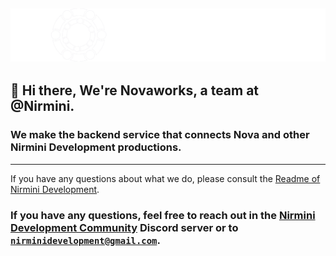 ![White Nova logo next to Novaworks text](https://raw.githubusercontent.com/Novaworks-Network/.github/refs/heads/main/assets/Novaworks-Banner.png)
---
## :wave: Hi there, We're Novaworks, a team at @Nirmini.
### We make the backend service that connects Nova and other Nirmini Development productions.
---
If you have any questions about what we do, please consult the [Readme of Nirmini Development](https://github.com/Nirmini).

### If you have any questions, feel free to reach out in the [Nirmini Development Community](https://discord.gg/9Y7aZejzUH) Discord server or to [`nirminidevelopment@gmail.com`](mailto:nirminidevelopment@gmail.com).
★ ★ ★ ★ ★ ★ ★
→ **BRIEF**: Scan the material above for the string "questions", returning each line that contains it.

→ **EXERCISE SOLUTION**:
If you have any questions about what we do, please consult the [Readme of Nirmini Development](https://github.com/Nirmini).
### If you have any questions, feel free to reach out in the [Nirmini Development Community](https://discord.gg/9Y7aZejzUH) Discord server or to [`nirminidevelopment@gmail.com`](mailto:nirminidevelopment@gmail.com).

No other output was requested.